Monday 14 October 2013

Trees and geekery


This weekend was a bit awesome. I went to Bletchley Park, The National Museum of Computers, completed the Fairoaks Five Mile race for Woking Hospice (my first ever running race) and then finished it off by 'An Evening with Ray Mears'. It was an overload of things I love and very geeky. It made me think about the power of humans, and of nature and the relationship between them all, which is kind of what my work is all about.

Fair Oaks Medal


 Ray Mears talked about the ‘interconnectedness of humans and all things’ and how once things have changed we can’t remember what happened before them. I totally agree with his idea that our relationship with nature is a balance and the earth is not ours to do with as we please, it is a resource we need to look after, and hopefully, in future, technology will help us get there. I generally think Ray Mears is awesome. He likes trees and is interested in everything and is someone I would love to meet down the pub and be stuck on a desert island with. He has a lot of respect for the world too, which I can't help but respect. 


Bletchley Hall itself

Back view of buildings and windows of Bletchley Hall

 Sketches of trees around the park





 The opposite side to this was Bletchley Hall. The beginning of modern computing and digital languages. What I found fascinating is the vision of the people involved. They needed a faster method to decrypt messages from Germany in WWII, other than pen and paper and the Enigma and Lorenz machines. Thus came the Colossus and the Turing Bombe. Which work on the same principle of algorithms used to encode messages, with millions of combinations, which can be cracked by analysing the encrypted messages and looking for patterns. It’s not a very efficient way of doing it. So the Colossus was invented. A machine which reads messages and analyses them, a lot faster than we can but relative to today’s computers, probably about 1/5millionths as powerful as an Iphone (I asked). I don’t know how you invent something which you don’t know if it will work, or what it will look like or that there is nothing to base it on. To have that belief and conviction to work out how to invent it is insane. Today, relatively, developing computers and languages follows a logic, but if there is no language or precedent to base it on, you’re basically making something up, based on being clever and research and the hope that the principles you've been working on make sense. 

 
Explanation of the Enigma encyphering process and sculpture of Alan Turing

Needless to say, I was well impressed. (Also something I enjoyed, which added a lot to the experience, was the genuine interest and enthusiasm of all of the staff at Bletchley.
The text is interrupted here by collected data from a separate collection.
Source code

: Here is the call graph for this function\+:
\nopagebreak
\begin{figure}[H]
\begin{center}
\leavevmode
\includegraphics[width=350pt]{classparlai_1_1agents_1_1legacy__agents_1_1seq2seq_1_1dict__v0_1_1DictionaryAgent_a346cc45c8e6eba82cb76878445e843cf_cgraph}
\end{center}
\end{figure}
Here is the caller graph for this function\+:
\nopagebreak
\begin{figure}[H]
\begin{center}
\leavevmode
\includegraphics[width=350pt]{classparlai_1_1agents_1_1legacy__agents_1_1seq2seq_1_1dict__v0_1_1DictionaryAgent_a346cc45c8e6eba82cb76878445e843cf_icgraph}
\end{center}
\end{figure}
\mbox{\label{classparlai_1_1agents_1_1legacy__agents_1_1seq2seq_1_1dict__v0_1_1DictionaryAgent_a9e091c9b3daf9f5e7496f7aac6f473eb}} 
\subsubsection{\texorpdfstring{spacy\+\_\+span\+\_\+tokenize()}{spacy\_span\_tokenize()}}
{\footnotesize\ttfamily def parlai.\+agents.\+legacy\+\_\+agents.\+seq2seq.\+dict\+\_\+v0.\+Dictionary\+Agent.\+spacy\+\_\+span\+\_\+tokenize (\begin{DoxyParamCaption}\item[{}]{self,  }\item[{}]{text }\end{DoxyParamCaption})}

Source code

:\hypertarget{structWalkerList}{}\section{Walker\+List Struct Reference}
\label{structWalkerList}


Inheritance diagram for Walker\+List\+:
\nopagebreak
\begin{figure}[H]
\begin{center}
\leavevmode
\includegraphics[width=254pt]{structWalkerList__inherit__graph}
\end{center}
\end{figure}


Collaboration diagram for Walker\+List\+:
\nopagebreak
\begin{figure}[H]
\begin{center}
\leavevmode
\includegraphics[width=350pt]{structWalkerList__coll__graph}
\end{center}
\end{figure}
It makes a difference to feel like you're not in the way of them, and especially as most of them are volunteers, their generosity is even more heartwarming.) 

 And then there was the Raspberry Pi. I heard about them about a year ago and found the concept a curious one. A tiny little computer, which is mobile and can be taken anywhere, which is about £25. You just have to plug things into it, like a screen, keyboard and SD card. But the wonder and possibilities are in that you can plug whatever you want into it, people have done all sorts, like drumkits, barometers, attaching a camera and tying it to a teddy and chucking it out of a plane etc. The point of the Raspberry Pi is that it requires very little battery power compared to standard computers, so it can be run in developing countries, where there is a lot less electricity. But also, because it’s so cheap, it is less worrying if you plug something in that breaks it. I don’t know where this might lead to, but that’s the fascination, and also the fascination of Bletchley Park. The raspberry pi is the next stage in the ethics of technology. We are very clever and developed them and they have developed so rapidly that the rest of the world hasn't caught up. But thinking about it and how it works off little power and saves on resources to run it is a step towards a better balance of man/nature/technology. 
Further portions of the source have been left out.